The Structure of Structuralist Method
Remember that you are looking for at least one, non-obvious structuring rule that makes the plot and characters work to generate meaning. Use one method after another until you "crack" the code, and stop there. Explain the code, its rule(s), and their significance (the "so what" below) and you're done.
I. Data-Gathering: Outline the plot or stages in the development of the work(s), and treat episodes in a plot as repeating "tales" (Tyson 234-5, Selden 57-59). Identify character types and their functions (L-S, Greimas, Todorov). Pay attention to who does what for/to whom, who give to or gets what from whom, who changes and who stays the same, who leaves and who returns, etc. If this were a game, what rules would be implied by these character types and functions? Notice whether the season of the year is functionally important, whether characters exhibit powers greater than, less than, or the same as ordinary mortals, and whether seasonal and genre variation takes place (Frye). All of these moves will require you to commit "the heresy of paraphrase," so enjoy it! Pay attention to specific language only when it is used repeatedly and appears to have binary-creating or rule-bearing functions. Do not neglect to see synonyms (and antonyms--the binary opposite of a term is always present in the readers' mental rule even when absent in "the text, itself").

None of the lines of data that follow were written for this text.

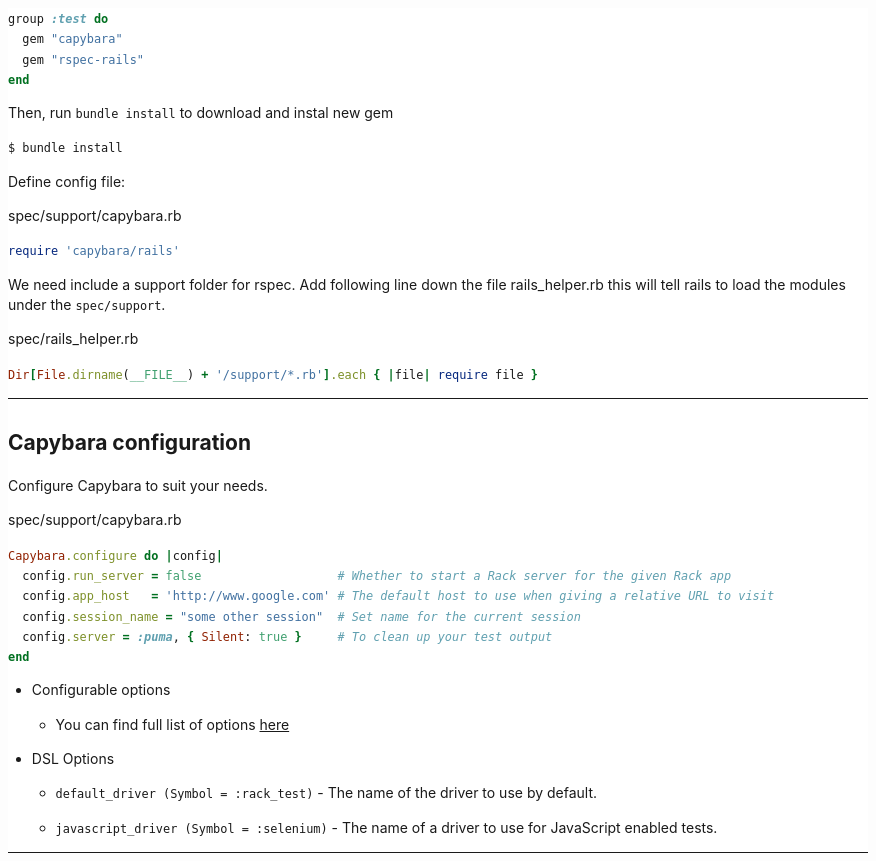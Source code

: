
 ```ruby
group :test do
  gem "capybara"
  gem "rspec-rails"
end
```

Then, run `bundle install` to download and instal new gem

```bash
$ bundle install
```

Define config file:

spec/support/capybara.rb 

```ruby
require 'capybara/rails'
```

We need include a support folder for rspec. Add following line down the file rails_helper.rb this will tell rails to load the modules under the `spec/support`.

spec/rails_helper.rb 

```ruby
Dir[File.dirname(__FILE__) + '/support/*.rb'].each { |file| require file }
```

---

## Capybara configuration 

Configure Capybara to suit your needs.

spec/support/capybara.rb 

```ruby
Capybara.configure do |config|
  config.run_server = false                   # Whether to start a Rack server for the given Rack app
  config.app_host   = 'http://www.google.com' # The default host to use when giving a relative URL to visit
  config.session_name = "some other session"  # Set name for the current session
  config.server = :puma, { Silent: true }     # To clean up your test output
end
```

- Configurable options

  - You can find full list of options [here](https://www.rubydoc.info/github/jnicklas/capybara/Capybara.configure)

- DSL Options

  - `default_driver (Symbol = :rack_test)` - The name of the driver to use by default.

  - `javascript_driver (Symbol = :selenium)` - The name of a driver to use for JavaScript enabled tests.

---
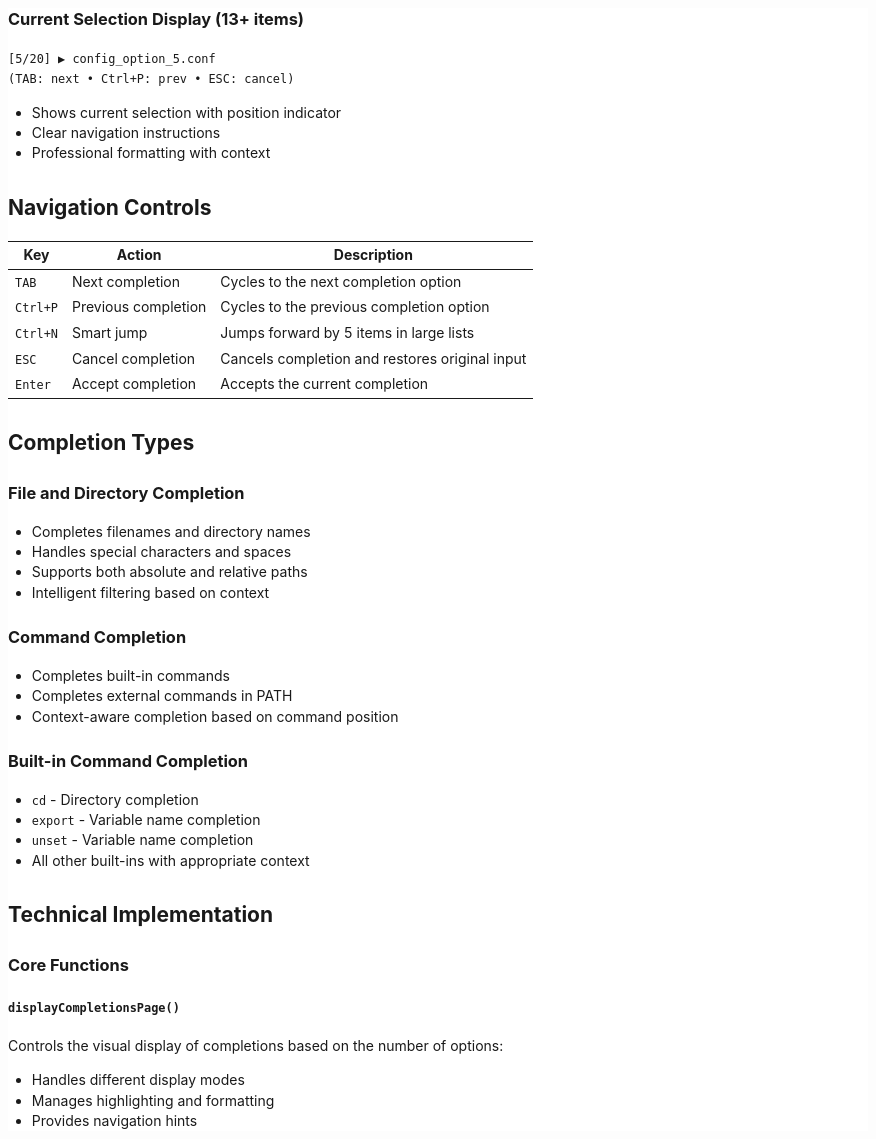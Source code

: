 ### Current Selection Display (13+ items)
```
[5/20] ▶ config_option_5.conf
(TAB: next • Ctrl+P: prev • ESC: cancel)
```
- Shows current selection with position indicator
- Clear navigation instructions
- Professional formatting with context

## Navigation Controls

| Key | Action | Description |
|-----|--------|-------------|
| `TAB` | Next completion | Cycles to the next completion option |
| `Ctrl+P` | Previous completion | Cycles to the previous completion option |
| `Ctrl+N` | Smart jump | Jumps forward by 5 items in large lists |
| `ESC` | Cancel completion | Cancels completion and restores original input |
| `Enter` | Accept completion | Accepts the current completion |

## Completion Types

### File and Directory Completion
- Completes filenames and directory names
- Handles special characters and spaces
- Supports both absolute and relative paths
- Intelligent filtering based on context

### Command Completion
- Completes built-in commands
- Completes external commands in PATH
- Context-aware completion based on command position

### Built-in Command Completion
- `cd` - Directory completion
- `export` - Variable name completion
- `unset` - Variable name completion
- All other built-ins with appropriate context

## Technical Implementation

### Core Functions

#### `displayCompletionsPage()`
Controls the visual display of completions based on the number of options:
- Handles different display modes
- Manages highlighting and formatting
- Provides navigation hints
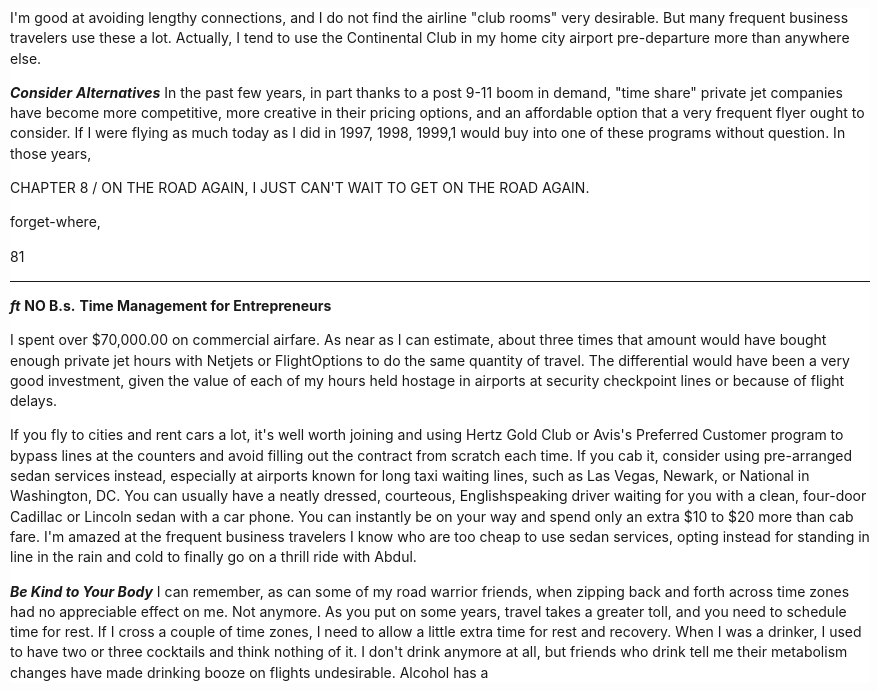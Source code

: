I'm good at avoiding lengthy connections, and I do not find
the airline "club rooms" very desirable. But many frequent business travelers use these a lot. Actually, I tend to use the
Continental Club in my home city airport pre-departure more
than anywhere else.

**_Consider_** **_Alternatives_**
In the past few years, in part thanks to a post 9-11 boom in
demand, "time share" private jet companies have become more
competitive, more creative in their pricing options, and an
affordable option that a very frequent flyer ought to consider. If I
were flying as much today as I did in 1997, 1998, 1999,1 would
buy into one of these programs without question. In those years,

CHAPTER 8 / ON THE ROAD AGAIN, I JUST CAN'T WAIT TO GET ON THE ROAD AGAIN.

forget-where,

81

-----

**_ft_** **NO B.s.** **Time Management for Entrepreneurs**

I spent over $70,000.00 on commercial airfare. As near as I can estimate, about three times that amount would have bought enough
private jet hours with Netjets or FlightOptions to do the same
quantity of travel. The differential would have been a very good
investment, given the value of each of my hours held hostage in
airports at security checkpoint lines or because of flight delays.

If you fly to cities and rent cars a lot, it's well worth joining and
using Hertz Gold Club or Avis's Preferred Customer program to
bypass lines at the counters and avoid filling out the contract from
scratch each time. If you cab it, consider using pre-arranged sedan
services instead, especially at airports known for long taxi waiting
lines, such as Las Vegas, Newark, or National in Washington, DC.
You can usually have a neatly dressed, courteous, Englishspeaking driver waiting for you with a clean, four-door Cadillac
or Lincoln sedan with a car phone. You can instantly be on your
way and spend only an extra $10 to $20 more than cab fare. I'm
amazed at the frequent business travelers I know who are too
cheap to use sedan services, opting instead for standing in line in
the rain and cold to finally go on a thrill ride with Abdul.

**_Be Kind to Your Body_**
I can remember, as can some of my road warrior friends,
when zipping back and forth across time zones had no appreciable effect on me. Not anymore. As you put on some years, travel
takes a greater toll, and you need to schedule time for rest. If I
cross a couple of time zones, I need to allow a little extra time for
rest and recovery. When I was a drinker, I used to have two or
three cocktails and think nothing of it. I don't drink anymore at
all, but friends who drink tell me their metabolism changes have
made drinking booze on flights undesirable. Alcohol has a

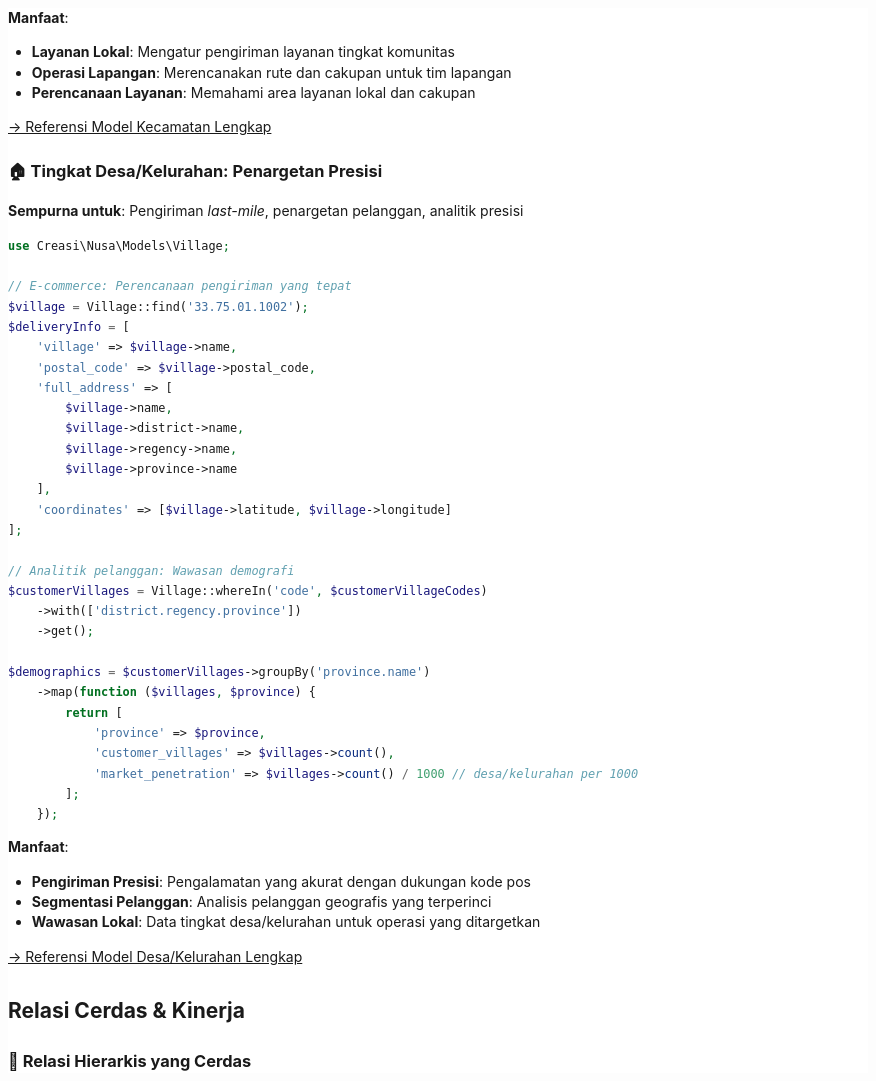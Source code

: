 **Manfaat**:
- **Layanan Lokal**: Mengatur pengiriman layanan tingkat komunitas
- **Operasi Lapangan**: Merencanakan rute dan cakupan untuk tim lapangan
- **Perencanaan Layanan**: Memahami area layanan lokal dan cakupan

[→ Referensi Model Kecamatan Lengkap](/id/api/models/district)

### 🏠 **Tingkat Desa/Kelurahan: Penargetan Presisi**

**Sempurna untuk**: Pengiriman *last-mile*, penargetan pelanggan, analitik presisi

```php
use Creasi\Nusa\Models\Village;

// E-commerce: Perencanaan pengiriman yang tepat
$village = Village::find('33.75.01.1002');
$deliveryInfo = [
    'village' => $village->name,
    'postal_code' => $village->postal_code,
    'full_address' => [
        $village->name,
        $village->district->name,
        $village->regency->name,
        $village->province->name
    ],
    'coordinates' => [$village->latitude, $village->longitude]
];

// Analitik pelanggan: Wawasan demografi
$customerVillages = Village::whereIn('code', $customerVillageCodes)
    ->with(['district.regency.province'])
    ->get();

$demographics = $customerVillages->groupBy('province.name')
    ->map(function ($villages, $province) {
        return [
            'province' => $province,
            'customer_villages' => $villages->count(),
            'market_penetration' => $villages->count() / 1000 // desa/kelurahan per 1000
        ];
    });
```

**Manfaat**:
- **Pengiriman Presisi**: Pengalamatan yang akurat dengan dukungan kode pos
- **Segmentasi Pelanggan**: Analisis pelanggan geografis yang terperinci
- **Wawasan Lokal**: Data tingkat desa/kelurahan untuk operasi yang ditargetkan

[→ Referensi Model Desa/Kelurahan Lengkap](/id/api/models/village)
## Relasi Cerdas & Kinerja

### 🔗 **Relasi Hierarkis yang Cerdas**
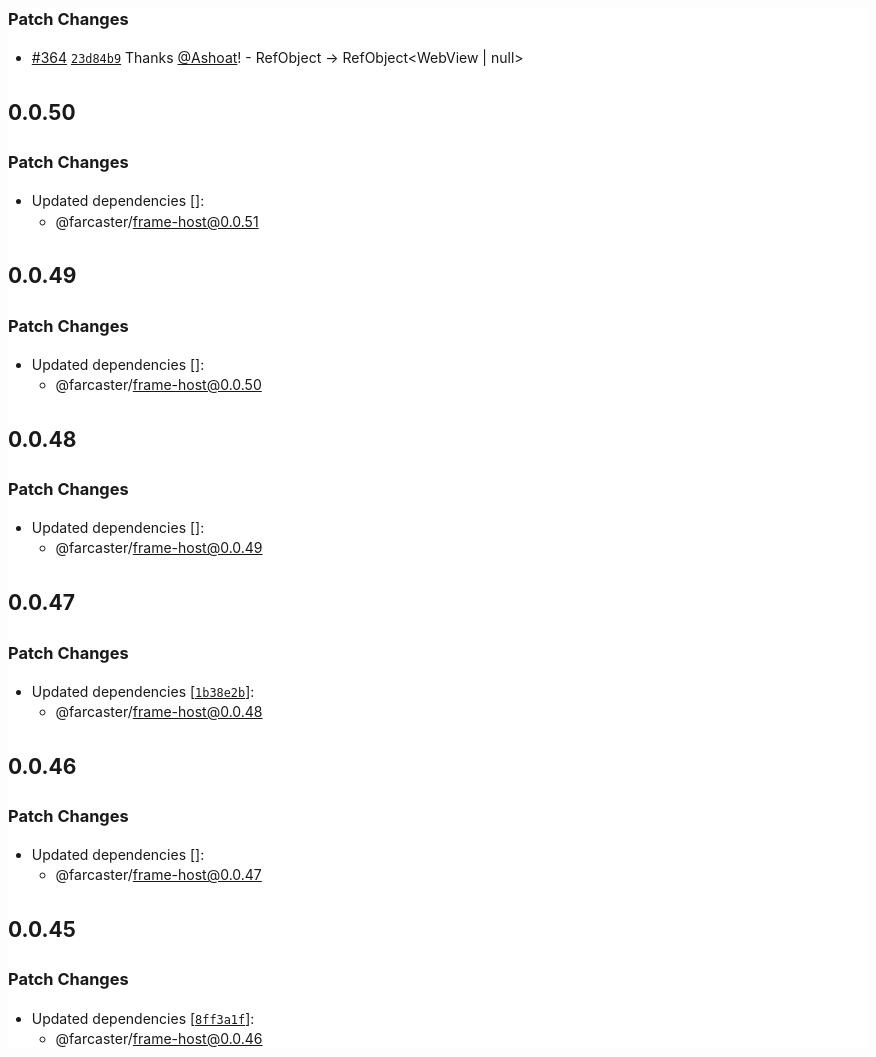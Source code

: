 ### Patch Changes

- [#364](https://github.com/farcasterxyz/miniapps/pull/364) [`23d84b9`](https://github.com/farcasterxyz/miniapps/commit/23d84b9404326a7eeb2a2137258cc2837afd7ab4) Thanks [@Ashoat](https://github.com/Ashoat)! - RefObject<WebView> -> RefObject<WebView | null>

## 0.0.50

### Patch Changes

- Updated dependencies []:
  - @farcaster/frame-host@0.0.51

## 0.0.49

### Patch Changes

- Updated dependencies []:
  - @farcaster/frame-host@0.0.50

## 0.0.48

### Patch Changes

- Updated dependencies []:
  - @farcaster/frame-host@0.0.49

## 0.0.47

### Patch Changes

- Updated dependencies [[`1b38e2b`](https://github.com/farcasterxyz/miniapps/commit/1b38e2bd8767c1b88c12dd09292db642cdf58e26)]:
  - @farcaster/frame-host@0.0.48

## 0.0.46

### Patch Changes

- Updated dependencies []:
  - @farcaster/frame-host@0.0.47

## 0.0.45

### Patch Changes

- Updated dependencies [[`8ff3a1f`](https://github.com/farcasterxyz/miniapps/commit/8ff3a1f08d540e531b9a7bd02905743377795081)]:
  - @farcaster/frame-host@0.0.46
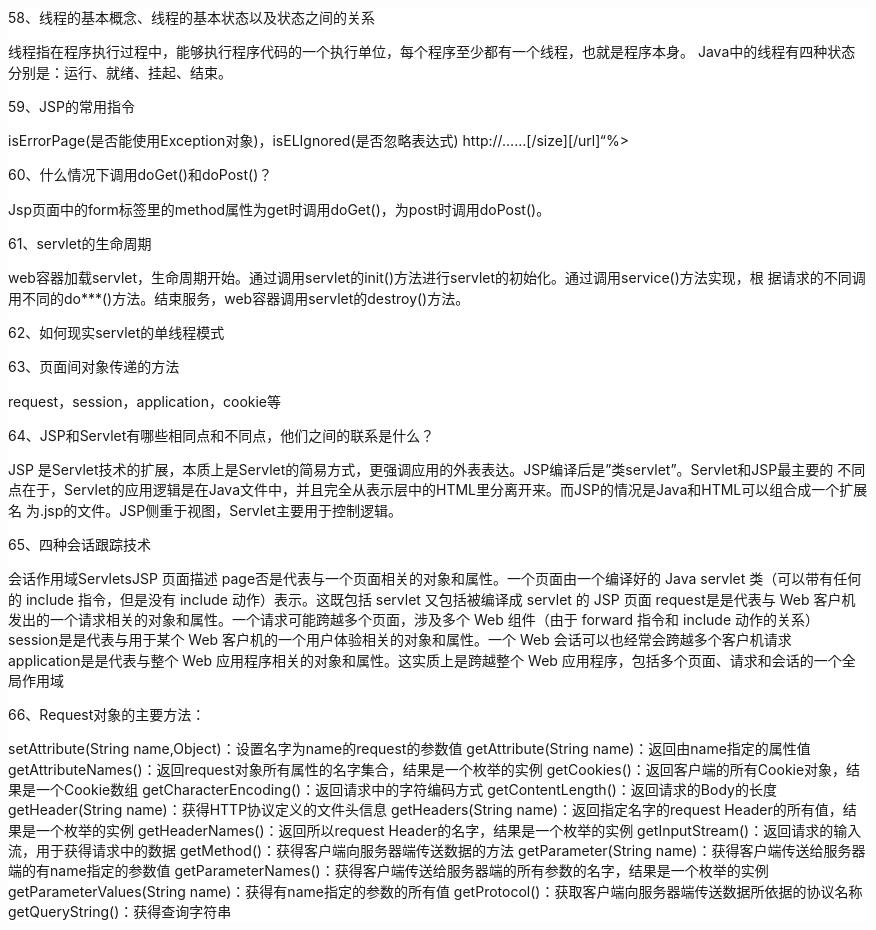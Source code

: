 58、线程的基本概念、线程的基本状态以及状态之间的关系

线程指在程序执行过程中，能够执行程序代码的一个执行单位，每个程序至少都有一个线程，也就是程序本身。
Java中的线程有四种状态分别是：运行、就绪、挂起、结束。

59、JSP的常用指令

isErrorPage(是否能使用Exception对象)，isELIgnored(是否忽略表达式)
http://……[/size][/url]“%>

60、什么情况下调用doGet()和doPost()？

Jsp页面中的form标签里的method属性为get时调用doGet()，为post时调用doPost()。

61、servlet的生命周期

web容器加载servlet，生命周期开始。通过调用servlet的init()方法进行servlet的初始化。通过调用service()方法实现，根 据请求的不同调用不同的do***()方法。结束服务，web容器调用servlet的destroy()方法。

62、如何现实servlet的单线程模式

63、页面间对象传递的方法

request，session，application，cookie等

64、JSP和Servlet有哪些相同点和不同点，他们之间的联系是什么？

JSP
是Servlet技术的扩展，本质上是Servlet的简易方式，更强调应用的外表表达。JSP编译后是”类servlet”。Servlet和JSP最主要的 不同点在于，Servlet的应用逻辑是在Java文件中，并且完全从表示层中的HTML里分离开来。而JSP的情况是Java和HTML可以组合成一个扩展名 为.jsp的文件。JSP侧重于视图，Servlet主要用于控制逻辑。

65、四种会话跟踪技术

会话作用域ServletsJSP 页面描述
page否是代表与一个页面相关的对象和属性。一个页面由一个编译好的
Java servlet 类（可以带有任何的 include 指令，但是没有
include 动作）表示。这既包括 servlet 又包括被编译成
servlet 的 JSP 页面
request是是代表与 Web
客户机发出的一个请求相关的对象和属性。一个请求可能跨越多个页面，涉及多个
Web 组件（由于 forward 指令和 include 动作的关系）
session是是代表与用于某个 Web
客户机的一个用户体验相关的对象和属性。一个 Web
会话可以也经常会跨越多个客户机请求
application是是代表与整个 Web
应用程序相关的对象和属性。这实质上是跨越整个 Web
应用程序，包括多个页面、请求和会话的一个全局作用域

66、Request对象的主要方法：

setAttribute(String
name,Object)：设置名字为name的request的参数值
getAttribute(String name)：返回由name指定的属性值
getAttributeNames()：返回request对象所有属性的名字集合，结果是一个枚举的实例
getCookies()：返回客户端的所有Cookie对象，结果是一个Cookie数组
getCharacterEncoding()：返回请求中的字符编码方式
getContentLength()：返回请求的Body的长度
getHeader(String name)：获得HTTP协议定义的文件头信息
getHeaders(String name)：返回指定名字的request
Header的所有值，结果是一个枚举的实例
getHeaderNames()：返回所以request
Header的名字，结果是一个枚举的实例
getInputStream()：返回请求的输入流，用于获得请求中的数据
getMethod()：获得客户端向服务器端传送数据的方法
getParameter(String
name)：获得客户端传送给服务器端的有name指定的参数值
getParameterNames()：获得客户端传送给服务器端的所有参数的名字，结果是一个枚举的实例
getParameterValues(String
name)：获得有name指定的参数的所有值
getProtocol()：获取客户端向服务器端传送数据所依据的协议名称
getQueryString()：获得查询字符串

II. Data-Manipulation/Analysis: Discover the basic actions, actor types, and things exchanged, sought, or lost in the narrative episodes or chapters or tales, and determine the binary oppositions that structure them into "privileged" (+) and "privative" (-) states in vertical columns that further abstract the outline's episode list (Tyson 235; Selden arranges his data in columns like Levi-Strauss's on 59--treating separate episodes of the play as repetitions of the play's central "myth"). Pay special attention to the assumptions that implicitly govern assignment of a term to privileged status, and to transactions or performances or disjunctive events that change assignment of privilege. If this is not working for you, try to apply Frye's seasonal/genre method to determine what genre rules are operating in the work and what character types that indicates.
III. Thesis-Generation: Discover rules that govern the way the text uses those actions, actors, and things, for which you might apply one of the following Structuralist methods:
IV. So what?: Once you have discovered a structuring rule in the text, you need to be able to answer your readers' "so what?" question about the significance of your discovery. Look for insights the narrative can teach us about why an author might use it to create the text or what readers might be expected to learn from it when operating the text (Tyson 244-45, Selden does not go this far, but you should, so follow Tyson's example).